Evaluation of Convergent Molecular Pathways during Neuronal Development Using Autism-Specific Induced Pluripotent STEM CELLS

Oral Presentation
Thursday, May 10, 2018: 3:04 PM
Willem Burger Hal (de Doelen ICC Rotterdam)
D. Dykxhoorn1, B. A. DeRosa2, D. Van Booven1, C. Garcia-Serje3, L. Wang4, M. L. Cuccaro1, J. M. Vance3, M. W. Nestor5, H. N. Cukier1 and M. A. Pericak-Vance1, (1)John P. Hussman Institute for Human Genomics, University of Miami Miller School of Medicine, Miami, FL, (2)Molecular and Medical Genetics, Oregon Health & Science University, Portland, OR, (3)Hussman Institute for Human Genomics, Miami, FL, (4)Hussman INstitute for HUman Genomics, Miami, FL, (5)Hussman Institute for Autism, Baltimore, MD

Autism is a phenotypically and etiologically complex group of neurodevelopmental conditions that are behaviorally defined based on the presence of social-communicative problems and restricted and repetitive behaviors. Recent studies have shown that autism risk loci are highly enriched in genes expressed during early neocortical development and genes which encode proteins that function in biological pathways involved in regulating transcription, chromatin remodeling, cell adhesion, signaling complexes, and synapse function. However, there has been a considerable lag in understanding the relationship between suspected ASD risk variants and how these variants result in the cell-based phenotypes with which they are associated.

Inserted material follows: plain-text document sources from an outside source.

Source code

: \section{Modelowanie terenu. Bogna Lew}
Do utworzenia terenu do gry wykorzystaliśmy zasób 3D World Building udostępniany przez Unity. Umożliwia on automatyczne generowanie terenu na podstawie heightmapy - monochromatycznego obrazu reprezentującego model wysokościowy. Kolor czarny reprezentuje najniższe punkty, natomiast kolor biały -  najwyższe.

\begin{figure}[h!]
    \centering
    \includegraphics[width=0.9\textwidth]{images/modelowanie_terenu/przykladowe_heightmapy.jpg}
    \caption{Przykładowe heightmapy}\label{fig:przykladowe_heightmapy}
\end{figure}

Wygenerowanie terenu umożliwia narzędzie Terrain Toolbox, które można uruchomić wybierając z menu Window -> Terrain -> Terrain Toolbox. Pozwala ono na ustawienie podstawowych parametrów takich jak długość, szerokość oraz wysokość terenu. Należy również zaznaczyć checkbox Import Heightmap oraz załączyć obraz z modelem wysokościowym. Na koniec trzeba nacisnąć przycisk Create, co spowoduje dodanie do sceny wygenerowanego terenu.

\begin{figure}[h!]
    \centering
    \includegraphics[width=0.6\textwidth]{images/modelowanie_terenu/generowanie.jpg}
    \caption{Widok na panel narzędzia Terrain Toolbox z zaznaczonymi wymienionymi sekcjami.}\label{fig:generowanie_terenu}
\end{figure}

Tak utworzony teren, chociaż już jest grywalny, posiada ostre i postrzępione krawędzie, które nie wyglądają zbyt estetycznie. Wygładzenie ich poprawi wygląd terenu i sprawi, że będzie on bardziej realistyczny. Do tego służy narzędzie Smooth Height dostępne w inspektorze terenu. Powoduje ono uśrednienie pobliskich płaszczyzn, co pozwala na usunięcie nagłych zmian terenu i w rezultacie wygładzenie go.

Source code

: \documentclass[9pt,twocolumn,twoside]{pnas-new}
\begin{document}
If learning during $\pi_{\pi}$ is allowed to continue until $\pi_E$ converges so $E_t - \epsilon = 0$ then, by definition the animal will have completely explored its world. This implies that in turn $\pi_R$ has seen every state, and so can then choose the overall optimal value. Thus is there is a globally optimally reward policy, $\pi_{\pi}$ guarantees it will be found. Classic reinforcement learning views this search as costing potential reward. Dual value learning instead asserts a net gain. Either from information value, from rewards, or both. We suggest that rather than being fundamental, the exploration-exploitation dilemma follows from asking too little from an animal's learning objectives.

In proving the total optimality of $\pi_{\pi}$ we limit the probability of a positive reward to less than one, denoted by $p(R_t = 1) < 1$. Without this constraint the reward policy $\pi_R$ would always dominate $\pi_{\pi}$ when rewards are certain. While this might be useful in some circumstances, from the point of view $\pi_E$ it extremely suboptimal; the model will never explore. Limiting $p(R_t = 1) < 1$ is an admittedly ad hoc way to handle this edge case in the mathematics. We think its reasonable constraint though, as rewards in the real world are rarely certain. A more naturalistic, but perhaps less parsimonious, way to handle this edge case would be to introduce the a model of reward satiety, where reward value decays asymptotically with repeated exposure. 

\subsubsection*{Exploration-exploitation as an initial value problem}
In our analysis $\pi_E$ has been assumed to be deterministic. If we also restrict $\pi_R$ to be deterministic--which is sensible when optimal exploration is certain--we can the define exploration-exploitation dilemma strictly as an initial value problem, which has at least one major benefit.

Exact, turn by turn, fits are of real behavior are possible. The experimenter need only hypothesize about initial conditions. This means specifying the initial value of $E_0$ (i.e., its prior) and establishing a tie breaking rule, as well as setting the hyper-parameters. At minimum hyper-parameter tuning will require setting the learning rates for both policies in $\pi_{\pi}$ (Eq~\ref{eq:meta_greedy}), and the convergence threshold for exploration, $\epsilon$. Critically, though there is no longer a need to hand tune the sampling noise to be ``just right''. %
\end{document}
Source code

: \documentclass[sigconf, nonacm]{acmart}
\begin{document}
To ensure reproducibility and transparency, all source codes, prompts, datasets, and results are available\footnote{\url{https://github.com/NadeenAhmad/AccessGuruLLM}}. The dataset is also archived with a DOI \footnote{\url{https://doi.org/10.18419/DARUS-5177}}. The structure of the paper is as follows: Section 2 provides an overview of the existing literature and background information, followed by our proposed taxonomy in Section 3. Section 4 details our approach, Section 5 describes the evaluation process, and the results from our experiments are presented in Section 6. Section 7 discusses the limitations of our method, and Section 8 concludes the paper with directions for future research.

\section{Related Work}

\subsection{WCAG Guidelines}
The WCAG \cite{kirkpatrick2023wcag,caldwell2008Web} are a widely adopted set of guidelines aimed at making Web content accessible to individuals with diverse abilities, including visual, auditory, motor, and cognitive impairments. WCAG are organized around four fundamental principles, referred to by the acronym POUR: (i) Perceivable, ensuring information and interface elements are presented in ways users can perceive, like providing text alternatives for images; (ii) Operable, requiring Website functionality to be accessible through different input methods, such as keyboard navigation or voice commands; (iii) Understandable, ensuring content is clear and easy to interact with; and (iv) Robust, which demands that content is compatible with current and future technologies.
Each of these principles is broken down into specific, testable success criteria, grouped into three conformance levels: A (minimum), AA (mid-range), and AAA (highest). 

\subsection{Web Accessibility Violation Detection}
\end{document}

Objectives: The aim of this study is to use induced pluripotent stem cell (iPSC)-based approaches to identify key differences in important neurobiological processes by evaluating the expression of gene networks that regulate these processes, both in a temporal and neural-specific manner.

Methods: We examined the transcriptional differences between iPSC-derived cortical neurons from individuals with autism and cognitively normal control individuals over a 135 day cortical neuron differentiation approach using RNA-Seq. Bioinformatic analysis was performed by weighted gene coexpression network analysis (WGCNA) and Ingenuity Pathway Analysis (IPA). This transcriptional analysis was complemented by functional examination of these neurons using electrophysiological, morphological, and biochemical analyses.

Results: Transcriptional analyses of autism and control neurons in culture at days 35 and 135 of their in vitro development showed autism-specific transcriptional signatures mainly affecting pathways/networks involved in neuronal differentiation, the cytoskeletal matrix structure formation (i.e. axon guidance and cell migration), regionalization, patterning, DNA and RNA metabolism. Additionally, developing networks of neurons were analyzed using multi-electrode array (MEA) recordings, measurements of calcium transients, immunocytochemical analyses for important morphological markers, and cell migration assays at time-points aligning with the transcriptional analyses. Neurons from autism individuals demonstrated significantly decreased network spiking activity from MEA recordings (40-80% decrease, p<0.05) as well as decreased numbers of calcium transients (30-60% decrease, p<0.01). Additionally, autism lines showed significant differences in neurite morphology and decreased cell migration (p<0.05) at early neuronal differentiation times.

Conclusions: The results of this study suggest that iPSC-derived neurons from individuals with ASD may have early deficits in network activity and morphology based on a combination of cell based assays, including MEA, calcium transients, and quantification of neurite outgrowth that complement their transcriptomic profiles. Taken together, these data suggests a convergence of pathophysiological processes that effect neuronal functionality in autism.